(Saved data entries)
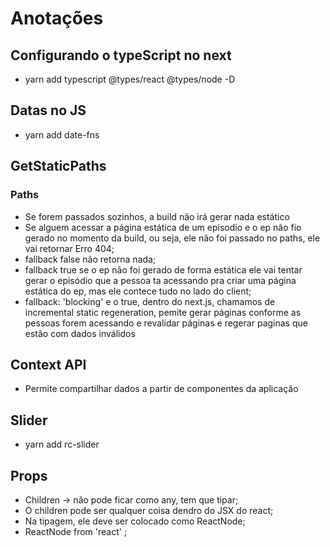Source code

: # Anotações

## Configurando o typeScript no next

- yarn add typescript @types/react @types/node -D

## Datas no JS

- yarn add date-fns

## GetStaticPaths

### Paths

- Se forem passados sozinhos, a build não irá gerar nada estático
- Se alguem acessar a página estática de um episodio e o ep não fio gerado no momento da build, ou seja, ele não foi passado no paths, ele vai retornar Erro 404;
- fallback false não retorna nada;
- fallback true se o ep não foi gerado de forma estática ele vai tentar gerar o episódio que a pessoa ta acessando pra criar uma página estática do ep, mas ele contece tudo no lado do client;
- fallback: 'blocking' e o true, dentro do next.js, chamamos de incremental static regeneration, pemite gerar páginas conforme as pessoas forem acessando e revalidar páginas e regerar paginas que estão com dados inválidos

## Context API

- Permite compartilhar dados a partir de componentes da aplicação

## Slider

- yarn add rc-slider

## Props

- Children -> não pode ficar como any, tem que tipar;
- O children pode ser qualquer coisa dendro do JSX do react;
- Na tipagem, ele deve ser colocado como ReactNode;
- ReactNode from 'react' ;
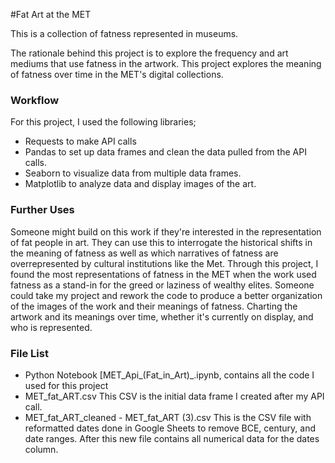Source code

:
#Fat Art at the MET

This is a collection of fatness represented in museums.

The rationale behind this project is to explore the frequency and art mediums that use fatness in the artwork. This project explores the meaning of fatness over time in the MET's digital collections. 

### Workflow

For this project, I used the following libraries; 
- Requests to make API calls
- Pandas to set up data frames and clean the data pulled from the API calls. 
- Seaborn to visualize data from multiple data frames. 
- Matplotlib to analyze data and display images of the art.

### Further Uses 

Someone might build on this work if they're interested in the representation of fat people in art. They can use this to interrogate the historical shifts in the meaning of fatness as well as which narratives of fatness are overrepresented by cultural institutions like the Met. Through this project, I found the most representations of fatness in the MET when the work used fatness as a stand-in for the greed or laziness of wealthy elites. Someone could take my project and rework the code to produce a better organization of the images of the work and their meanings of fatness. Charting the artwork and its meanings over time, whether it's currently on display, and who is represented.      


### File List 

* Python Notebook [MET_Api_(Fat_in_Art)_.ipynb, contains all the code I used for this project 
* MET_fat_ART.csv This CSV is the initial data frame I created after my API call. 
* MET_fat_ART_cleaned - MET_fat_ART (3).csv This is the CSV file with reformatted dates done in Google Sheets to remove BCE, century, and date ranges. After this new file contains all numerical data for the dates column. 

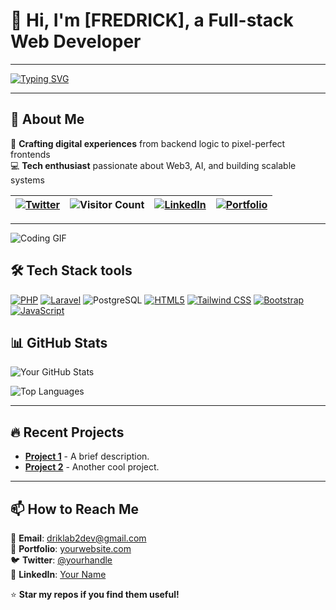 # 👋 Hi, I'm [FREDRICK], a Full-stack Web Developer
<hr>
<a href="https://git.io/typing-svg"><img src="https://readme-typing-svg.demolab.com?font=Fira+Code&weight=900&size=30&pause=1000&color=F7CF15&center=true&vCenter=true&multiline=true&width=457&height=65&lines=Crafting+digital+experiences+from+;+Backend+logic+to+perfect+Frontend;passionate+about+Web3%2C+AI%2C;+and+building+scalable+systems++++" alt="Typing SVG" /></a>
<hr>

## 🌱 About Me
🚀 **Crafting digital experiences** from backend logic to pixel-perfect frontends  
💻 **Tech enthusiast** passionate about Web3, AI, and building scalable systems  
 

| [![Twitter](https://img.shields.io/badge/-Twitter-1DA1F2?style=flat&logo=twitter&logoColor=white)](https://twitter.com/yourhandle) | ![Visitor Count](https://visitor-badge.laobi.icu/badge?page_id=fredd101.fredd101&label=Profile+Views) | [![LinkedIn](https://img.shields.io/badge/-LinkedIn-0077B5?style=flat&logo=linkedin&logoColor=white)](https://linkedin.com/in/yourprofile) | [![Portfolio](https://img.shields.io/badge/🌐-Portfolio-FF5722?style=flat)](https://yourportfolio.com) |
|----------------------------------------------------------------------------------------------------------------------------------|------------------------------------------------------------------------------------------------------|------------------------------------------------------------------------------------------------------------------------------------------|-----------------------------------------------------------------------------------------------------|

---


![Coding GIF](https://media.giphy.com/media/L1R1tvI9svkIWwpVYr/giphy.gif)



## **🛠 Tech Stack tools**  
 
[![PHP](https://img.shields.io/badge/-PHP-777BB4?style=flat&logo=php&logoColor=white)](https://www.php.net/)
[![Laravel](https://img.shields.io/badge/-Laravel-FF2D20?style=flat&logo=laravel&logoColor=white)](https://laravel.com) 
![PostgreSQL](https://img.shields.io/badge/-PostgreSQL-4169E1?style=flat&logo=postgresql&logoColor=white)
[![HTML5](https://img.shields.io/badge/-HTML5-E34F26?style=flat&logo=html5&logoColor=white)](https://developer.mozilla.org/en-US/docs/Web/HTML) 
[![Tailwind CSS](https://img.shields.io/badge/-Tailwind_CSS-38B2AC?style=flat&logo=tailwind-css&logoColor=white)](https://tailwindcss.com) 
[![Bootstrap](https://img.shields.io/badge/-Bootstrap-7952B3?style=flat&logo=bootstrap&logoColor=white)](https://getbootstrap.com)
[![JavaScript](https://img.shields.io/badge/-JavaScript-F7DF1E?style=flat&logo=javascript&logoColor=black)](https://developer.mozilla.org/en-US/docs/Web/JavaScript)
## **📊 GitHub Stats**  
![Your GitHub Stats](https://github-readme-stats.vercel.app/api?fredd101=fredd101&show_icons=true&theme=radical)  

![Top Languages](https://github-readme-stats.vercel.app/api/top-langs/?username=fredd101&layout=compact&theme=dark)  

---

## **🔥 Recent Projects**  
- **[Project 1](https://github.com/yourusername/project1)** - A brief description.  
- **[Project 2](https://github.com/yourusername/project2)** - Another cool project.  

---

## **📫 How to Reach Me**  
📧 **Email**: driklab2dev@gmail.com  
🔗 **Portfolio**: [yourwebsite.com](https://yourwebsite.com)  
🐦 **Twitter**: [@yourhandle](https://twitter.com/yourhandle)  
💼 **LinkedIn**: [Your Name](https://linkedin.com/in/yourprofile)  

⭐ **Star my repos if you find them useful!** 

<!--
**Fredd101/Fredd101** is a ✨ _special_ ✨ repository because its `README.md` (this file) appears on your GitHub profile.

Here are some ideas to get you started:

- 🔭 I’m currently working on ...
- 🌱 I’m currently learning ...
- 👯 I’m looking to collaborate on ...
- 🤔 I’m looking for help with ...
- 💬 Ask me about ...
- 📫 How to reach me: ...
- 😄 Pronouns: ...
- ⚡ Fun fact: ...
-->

◆ **Exercise details**:
Lines with "yarn" in them are what the answer must contain; copy each from the records above.

◆ **Exercise solution**:
- yarn add typescript @types/react @types/node -D
- yarn add date-fns
- yarn add rc-slider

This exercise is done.